Source texts of formatted documents:
*** Begin section ***

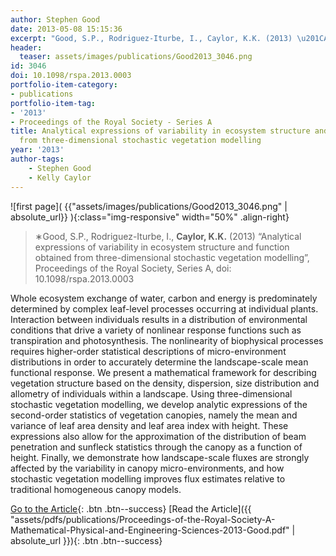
 ```yaml
---
author: Stephen Good
date: 2013-05-08 15:15:36
excerpt: "Good, S.P., Rodriguez-Iturbe, I., Caylor, K.K. (2013) \u201CAnalytical expressions of variability in ecosystem structure and function obtained from three-dimensional stochastic vegetation modelling\u201D, Proceedings of the Royal Society, Series A, doi: 10.1098/rspa.2013.0003."
header:
  teaser: assets/images/publications/Good2013_3046.png
id: 3046
doi: 10.1098/rspa.2013.0003
portfolio-item-category:
- publications
portfolio-item-tag:
- '2013'
- Proceedings of the Royal Society - Series A
title: Analytical expressions of variability in ecosystem structure and function obtained
  from three-dimensional stochastic vegetation modelling
year: '2013'
author-tags:
    - Stephen Good
    - Kelly Caylor
---
```


![first page]( {{"assets/images/publications/Good2013_3046.png" | absolute_url}} ){:class="img-responsive" width="50%" .align-right}

> ∗Good, S.P., Rodriguez-Iturbe, I., **Caylor, K.K.** (2013) “Analytical expressions of variability in ecosystem structure and function obtained from three-dimensional stochastic vegetation modelling”, Proceedings of the Royal Society, Series A, doi: 10.1098/rspa.2013.0003


Whole ecosystem exchange of water, carbon and energy is predominately determined by complex leaf-level processes occurring at individual plants. Interaction between individuals results in a distribution of environmental conditions that drive a variety of nonlinear response functions such as transpiration and photosynthesis. The nonlinearity of biophysical processes requires higher-order statistical descriptions of micro-environment distributions in order to accurately determine the landscape-scale mean functional response. We present a mathematical framework for describing vegetation structure based on the density, dispersion, size distribution and allometry of individuals within a landscape. Using three-dimensional stochastic vegetation modelling, we develop analytic expressions of the second-order statistics of vegetation canopies, namely the mean and variance of leaf area density and leaf area index with height. These expressions also allow for the approximation of the distribution of beam penetration and sunfleck statistics through the canopy as a function of height. Finally, we demonstrate how landscape-scale fluxes are strongly affected by the variability in canopy micro-environments, and how stochastic vegetation modelling improves flux estimates relative to traditional homogeneous canopy models.


[Go to the Article](http://dx.doi.org/10.1098/rspa.2013.0003){: .btn .btn--success} [Read the Article]({{ "assets/pdfs/publications/Proceedings-of-the-Royal-Society-A-Mathematical-Physical-and-Engineering-Sciences-2013-Good.pdf" | absolute_url }}){: .btn .btn--success}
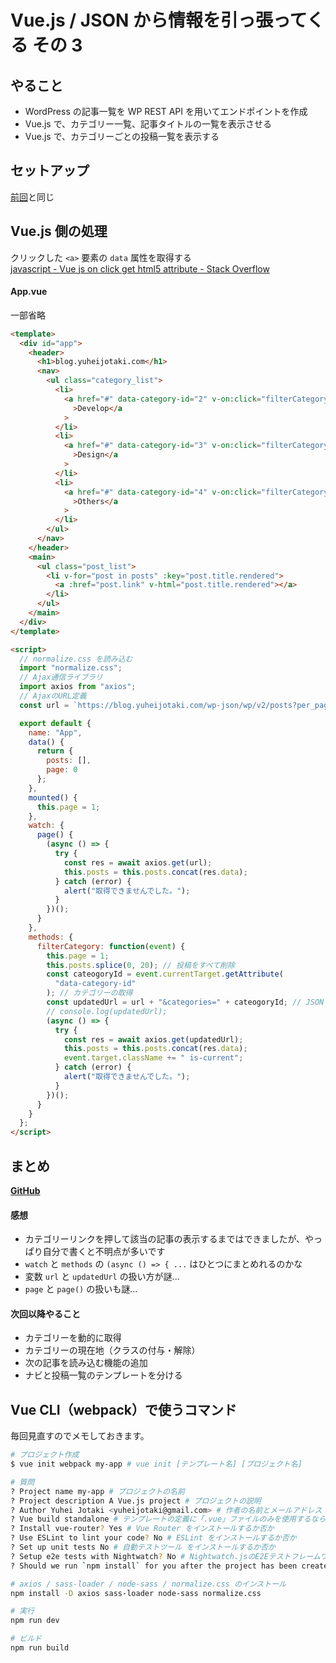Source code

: # Vue.js / JSON から情報を引っ張ってくる その 3

## やること

- WordPress の記事一覧を WP REST API を用いてエンドポイントを作成
- Vue.js で、カテゴリー一覧、記事タイトルの一覧を表示させる
- Vue.js で、カテゴリーごとの投稿一覧を表示する

## セットアップ

[前回](https://yuheijotaki.hatenablog.com/entry/2019/02/08/095922)と同じ

## Vue.js 側の処理

クリックした `<a>` 要素の `data` 属性を取得する  
[javascript \- Vue js on click get html5 attribute \- Stack Overflow](https://stackoverflow.com/questions/44324869/vue-js-on-click-get-html5-attribute)

#### App.vue

一部省略

```html
<template>
  <div id="app">
    <header>
      <h1>blog.yuheijotaki.com</h1>
      <nav>
        <ul class="category_list">
          <li>
            <a href="#" data-category-id="2" v-on:click="filterCategory"
              >Develop</a
            >
          </li>
          <li>
            <a href="#" data-category-id="3" v-on:click="filterCategory"
              >Design</a
            >
          </li>
          <li>
            <a href="#" data-category-id="4" v-on:click="filterCategory"
              >Others</a
            >
          </li>
        </ul>
      </nav>
    </header>
    <main>
      <ul class="post_list">
        <li v-for="post in posts" :key="post.title.rendered">
          <a :href="post.link" v-html="post.title.rendered"></a>
        </li>
      </ul>
    </main>
  </div>
</template>

<script>
  // normalize.css を読み込む
  import "normalize.css";
  // Ajax通信ライブラリ
  import axios from "axios";
  // AjaxのURL定義
  const url = `https://blog.yuheijotaki.com/wp-json/wp/v2/posts?per_page=20&categories=2`;

  export default {
    name: "App",
    data() {
      return {
        posts: [],
        page: 0
      };
    },
    mounted() {
      this.page = 1;
    },
    watch: {
      page() {
        (async () => {
          try {
            const res = await axios.get(url);
            this.posts = this.posts.concat(res.data);
          } catch (error) {
            alert("取得できませんでした。");
          }
        })();
      }
    },
    methods: {
      filterCategory: function(event) {
        this.page = 1;
        this.posts.splice(0, 20); // 投稿をすべて削除
        const cateogoryId = event.currentTarget.getAttribute(
          "data-category-id"
        ); // カテゴリーの取得
        const updatedUrl = url + "&categories=" + cateogoryId; // JSON URLのアップデート
        // console.log(updatedUrl);
        (async () => {
          try {
            const res = await axios.get(updatedUrl);
            this.posts = this.posts.concat(res.data);
            event.target.className += " is-current";
          } catch (error) {
            alert("取得できませんでした。");
          }
        })();
      }
    }
  };
</script>
```

## まとめ

[**GitHub**](https://github.com/yuheijotaki/vue-study_20190212)

#### 感想

- カテゴリーリンクを押して該当の記事の表示するまではできましたが、やっぱり自分で書くと不明点が多いです
- `watch` と `methods` の `(async () => { ...` はひとつにまとめれるのかな
- 変数 `url` と `updatedUrl` の扱い方が謎...
- `page` と `page()` の扱いも謎...

#### 次回以降やること

- カテゴリーを動的に取得
- カテゴリーの現在地（クラスの付与・解除）
- 次の記事を読み込む機能の追加
- ナビと投稿一覧のテンプレートを分ける

## Vue CLI（webpack）で使うコマンド

毎回見直すのでメモしておきます。

```bash
# プロジェクト作成
$ vue init webpack my-app # vue init [テンプレート名] [プロジェクト名]

# 質問
? Project name my-app # プロジェクトの名前
? Project description A Vue.js project # プロジェクトの説明
? Author Yuhei Jotaki <yuheijotaki@gmail.com> # 作者の名前とメールアドレス
? Vue build standalone # テンプレートの定義に「.vue」ファイルのみを使用するなら「Runtime-only」を選択可能
? Install vue-router? Yes # Vue Router をインストールするか否か
? Use ESLint to lint your code? No # ESLint をインストールするか否か
? Set up unit tests No # 自動テストツール をインストールするか否か
? Setup e2e tests with Nightwatch? No # Nightwatch.jsのE2Eテストフレームワークをインストールするか否か
? Should we run `npm install` for you after the project has been created? (recommended) npm # npmを使って自動インストール

# axios / sass-loader / node-sass / normalize.css のインストール
npm install -D axios sass-loader node-sass normalize.css

# 実行
npm run dev

# ビルド
npm run build
```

*** End section ***

## Task statement
Every record above should be transcribed exactly; the pictures stay out of the copy.

## The answer
 ```yaml
---
author: Stephen Good
date: 2013-05-08 15:15:36
excerpt: "Good, S.P., Rodriguez-Iturbe, I., Caylor, K.K. (2013) \u201CAnalytical expressions of variability in ecosystem structure and function obtained from three-dimensional stochastic vegetation modelling\u201D, Proceedings of the Royal Society, Series A, doi: 10.1098/rspa.2013.0003."
header:
  teaser: assets/images/publications/Good2013_3046.png
id: 3046
doi: 10.1098/rspa.2013.0003
portfolio-item-category:
- publications
portfolio-item-tag:
- '2013'
- Proceedings of the Royal Society - Series A
title: Analytical expressions of variability in ecosystem structure and function obtained
  from three-dimensional stochastic vegetation modelling
year: '2013'
author-tags:
    - Stephen Good
    - Kelly Caylor
---
```


![first page]( {{"assets/images/publications/Good2013_3046.png" | absolute_url}} ){:class="img-responsive" width="50%" .align-right}

> ∗Good, S.P., Rodriguez-Iturbe, I., **Caylor, K.K.** (2013) “Analytical expressions of variability in ecosystem structure and function obtained from three-dimensional stochastic vegetation modelling”, Proceedings of the Royal Society, Series A, doi: 10.1098/rspa.2013.0003


Whole ecosystem exchange of water, carbon and energy is predominately determined by complex leaf-level processes occurring at individual plants. Interaction between individuals results in a distribution of environmental conditions that drive a variety of nonlinear response functions such as transpiration and photosynthesis. The nonlinearity of biophysical processes requires higher-order statistical descriptions of micro-environment distributions in order to accurately determine the landscape-scale mean functional response. We present a mathematical framework for describing vegetation structure based on the density, dispersion, size distribution and allometry of individuals within a landscape. Using three-dimensional stochastic vegetation modelling, we develop analytic expressions of the second-order statistics of vegetation canopies, namely the mean and variance of leaf area density and leaf area index with height. These expressions also allow for the approximation of the distribution of beam penetration and sunfleck statistics through the canopy as a function of height. Finally, we demonstrate how landscape-scale fluxes are strongly affected by the variability in canopy micro-environments, and how stochastic vegetation modelling improves flux estimates relative to traditional homogeneous canopy models.


[Go to the Article](http://dx.doi.org/10.1098/rspa.2013.0003){: .btn .btn--success} [Read the Article]({{ "assets/pdfs/publications/Proceedings-of-the-Royal-Society-A-Mathematical-Physical-and-Engineering-Sciences-2013-Good.pdf" | absolute_url }}){: .btn .btn--success}
Source code

: # Vue.js / JSON から情報を引っ張ってくる その 3

## やること

- WordPress の記事一覧を WP REST API を用いてエンドポイントを作成
- Vue.js で、カテゴリー一覧、記事タイトルの一覧を表示させる
- Vue.js で、カテゴリーごとの投稿一覧を表示する

## セットアップ

[前回](https://yuheijotaki.hatenablog.com/entry/2019/02/08/095922)と同じ

## Vue.js 側の処理

クリックした `<a>` 要素の `data` 属性を取得する  
[javascript \- Vue js on click get html5 attribute \- Stack Overflow](https://stackoverflow.com/questions/44324869/vue-js-on-click-get-html5-attribute)

#### App.vue

一部省略

```html
<template>
  <div id="app">
    <header>
      <h1>blog.yuheijotaki.com</h1>
      <nav>
        <ul class="category_list">
          <li>
            <a href="#" data-category-id="2" v-on:click="filterCategory"
              >Develop</a
            >
          </li>
          <li>
            <a href="#" data-category-id="3" v-on:click="filterCategory"
              >Design</a
            >
          </li>
          <li>
            <a href="#" data-category-id="4" v-on:click="filterCategory"
              >Others</a
            >
          </li>
        </ul>
      </nav>
    </header>
    <main>
      <ul class="post_list">
        <li v-for="post in posts" :key="post.title.rendered">
          <a :href="post.link" v-html="post.title.rendered"></a>
        </li>
      </ul>
    </main>
  </div>
</template>

<script>
  // normalize.css を読み込む
  import "normalize.css";
  // Ajax通信ライブラリ
  import axios from "axios";
  // AjaxのURL定義
  const url = `https://blog.yuheijotaki.com/wp-json/wp/v2/posts?per_page=20&categories=2`;

  export default {
    name: "App",
    data() {
      return {
        posts: [],
        page: 0
      };
    },
    mounted() {
      this.page = 1;
    },
    watch: {
      page() {
        (async () => {
          try {
            const res = await axios.get(url);
            this.posts = this.posts.concat(res.data);
          } catch (error) {
            alert("取得できませんでした。");
          }
        })();
      }
    },
    methods: {
      filterCategory: function(event) {
        this.page = 1;
        this.posts.splice(0, 20); // 投稿をすべて削除
        const cateogoryId = event.currentTarget.getAttribute(
          "data-category-id"
        ); // カテゴリーの取得
        const updatedUrl = url + "&categories=" + cateogoryId; // JSON URLのアップデート
        // console.log(updatedUrl);
        (async () => {
          try {
            const res = await axios.get(updatedUrl);
            this.posts = this.posts.concat(res.data);
            event.target.className += " is-current";
          } catch (error) {
            alert("取得できませんでした。");
          }
        })();
      }
    }
  };
</script>
```

## まとめ

[**GitHub**](https://github.com/yuheijotaki/vue-study_20190212)

#### 感想

- カテゴリーリンクを押して該当の記事の表示するまではできましたが、やっぱり自分で書くと不明点が多いです
- `watch` と `methods` の `(async () => { ...` はひとつにまとめれるのかな
- 変数 `url` と `updatedUrl` の扱い方が謎...
- `page` と `page()` の扱いも謎...

#### 次回以降やること

- カテゴリーを動的に取得
- カテゴリーの現在地（クラスの付与・解除）
- 次の記事を読み込む機能の追加
- ナビと投稿一覧のテンプレートを分ける

## Vue CLI（webpack）で使うコマンド

毎回見直すのでメモしておきます。

```bash
# プロジェクト作成
$ vue init webpack my-app # vue init [テンプレート名] [プロジェクト名]

# 質問
? Project name my-app # プロジェクトの名前
? Project description A Vue.js project # プロジェクトの説明
? Author Yuhei Jotaki <yuheijotaki@gmail.com> # 作者の名前とメールアドレス
? Vue build standalone # テンプレートの定義に「.vue」ファイルのみを使用するなら「Runtime-only」を選択可能
? Install vue-router? Yes # Vue Router をインストールするか否か
? Use ESLint to lint your code? No # ESLint をインストールするか否か
? Set up unit tests No # 自動テストツール をインストールするか否か
? Setup e2e tests with Nightwatch? No # Nightwatch.jsのE2Eテストフレームワークをインストールするか否か
? Should we run `npm install` for you after the project has been created? (recommended) npm # npmを使って自動インストール

# axios / sass-loader / node-sass / normalize.css のインストール
npm install -D axios sass-loader node-sass normalize.css

# 実行
npm run dev

# ビルド
npm run build
```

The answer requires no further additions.